Documents executed by a certain class of people were not accepted by the court like women, children, drunkards, criminals, etc. Besides, when documents were produced, courts insisted upon examining the party which produced them.
Before this time present enactment governing evidence’s admissibility in the court of law is a result of the British period. Before this time, the rules of evidence were based upon the local and traditional legal systems of different social groups residing in India. These rules were different for almost every social group, caste, community, etc which created chaos in the legal prevalent legal system of that time. After the advent of the British East India Company in the dominion of India was granted a royal charter by King George I in 1726 to establish Mayor’s courts in Bombay, Madras, and Calcutta. These courts followed the English rules of evidence law.
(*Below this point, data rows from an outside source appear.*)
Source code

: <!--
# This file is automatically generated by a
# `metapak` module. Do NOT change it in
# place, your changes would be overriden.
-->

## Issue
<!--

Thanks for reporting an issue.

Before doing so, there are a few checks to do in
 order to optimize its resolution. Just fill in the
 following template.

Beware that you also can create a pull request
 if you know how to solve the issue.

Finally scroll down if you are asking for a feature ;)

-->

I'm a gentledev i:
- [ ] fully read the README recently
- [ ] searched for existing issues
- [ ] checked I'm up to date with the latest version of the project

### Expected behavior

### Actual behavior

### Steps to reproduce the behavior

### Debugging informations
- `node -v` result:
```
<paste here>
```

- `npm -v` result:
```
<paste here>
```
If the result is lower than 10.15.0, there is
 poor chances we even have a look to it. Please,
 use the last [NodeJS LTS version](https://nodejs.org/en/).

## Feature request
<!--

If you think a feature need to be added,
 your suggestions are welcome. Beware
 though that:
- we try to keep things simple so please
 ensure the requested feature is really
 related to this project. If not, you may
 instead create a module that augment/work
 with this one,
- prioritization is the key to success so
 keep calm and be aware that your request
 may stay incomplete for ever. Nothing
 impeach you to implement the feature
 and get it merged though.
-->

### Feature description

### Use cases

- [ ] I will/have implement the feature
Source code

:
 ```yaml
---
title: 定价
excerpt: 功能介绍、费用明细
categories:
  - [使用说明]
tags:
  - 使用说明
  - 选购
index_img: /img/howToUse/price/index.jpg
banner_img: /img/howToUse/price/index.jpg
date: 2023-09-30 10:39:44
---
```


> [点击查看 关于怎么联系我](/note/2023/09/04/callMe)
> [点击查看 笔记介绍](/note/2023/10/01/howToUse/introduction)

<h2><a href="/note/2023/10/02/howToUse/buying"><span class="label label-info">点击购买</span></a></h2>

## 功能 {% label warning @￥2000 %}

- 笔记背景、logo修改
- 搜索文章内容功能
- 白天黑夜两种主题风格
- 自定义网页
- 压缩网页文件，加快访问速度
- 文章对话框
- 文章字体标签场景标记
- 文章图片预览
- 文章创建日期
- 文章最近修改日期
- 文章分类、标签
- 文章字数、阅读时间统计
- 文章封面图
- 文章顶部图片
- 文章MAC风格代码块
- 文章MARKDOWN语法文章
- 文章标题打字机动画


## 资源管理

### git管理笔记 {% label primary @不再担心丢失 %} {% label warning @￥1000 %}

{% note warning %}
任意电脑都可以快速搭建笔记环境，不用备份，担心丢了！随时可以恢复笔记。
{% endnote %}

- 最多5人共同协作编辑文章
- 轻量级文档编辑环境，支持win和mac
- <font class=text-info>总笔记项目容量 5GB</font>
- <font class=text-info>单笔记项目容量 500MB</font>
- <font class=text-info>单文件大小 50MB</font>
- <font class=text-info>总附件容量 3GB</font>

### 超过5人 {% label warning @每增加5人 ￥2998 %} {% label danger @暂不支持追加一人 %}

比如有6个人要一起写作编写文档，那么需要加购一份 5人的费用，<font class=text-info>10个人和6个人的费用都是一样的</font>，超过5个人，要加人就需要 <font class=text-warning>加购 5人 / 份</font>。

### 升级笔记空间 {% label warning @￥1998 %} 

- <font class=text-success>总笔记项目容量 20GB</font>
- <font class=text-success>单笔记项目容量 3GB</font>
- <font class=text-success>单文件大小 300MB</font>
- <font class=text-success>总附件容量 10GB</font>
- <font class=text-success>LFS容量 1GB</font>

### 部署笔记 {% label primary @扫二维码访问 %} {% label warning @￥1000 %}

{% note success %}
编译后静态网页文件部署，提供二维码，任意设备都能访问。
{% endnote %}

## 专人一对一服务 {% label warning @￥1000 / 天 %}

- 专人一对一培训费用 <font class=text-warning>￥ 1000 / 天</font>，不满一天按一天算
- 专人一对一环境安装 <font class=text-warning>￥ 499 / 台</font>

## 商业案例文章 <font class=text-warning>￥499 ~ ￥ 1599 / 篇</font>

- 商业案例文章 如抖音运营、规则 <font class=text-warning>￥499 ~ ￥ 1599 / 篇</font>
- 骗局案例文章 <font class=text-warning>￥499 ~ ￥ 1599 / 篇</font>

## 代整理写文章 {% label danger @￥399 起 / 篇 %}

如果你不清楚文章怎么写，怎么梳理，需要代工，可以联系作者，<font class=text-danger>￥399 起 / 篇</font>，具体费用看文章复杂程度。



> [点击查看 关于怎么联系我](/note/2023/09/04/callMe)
On the other hand, outside these towns in mufassil courts, there was no definite law relating to evidence. Hence, Muffasil courts were having unfettered power concerning evidence laws. This difference in laws resulted in chaos in the Muffasil courts. CJ Peacock observed in the case of R v. Khairulla that:
English Law of Evidence was not the law of the mufassil courts and it was further held that Hindu and Muslim laws were also not applicable to those courts. There being no fixed and definite rules of evidence, the administration of the law of evidence was far from being satisfactory.
This created a dire necessity for the codification of laws related to evidence. So, in the light of this whole episode British government took the first step in this respect in the year 1835 bypassing the act of 1835. A total number of eleven enactments were passed dealing with the law of evidence but none passed the test adequacy test. In 1868, a commission was formed to frame a draft code of the law of evidence. 39 sections were included in this draft code.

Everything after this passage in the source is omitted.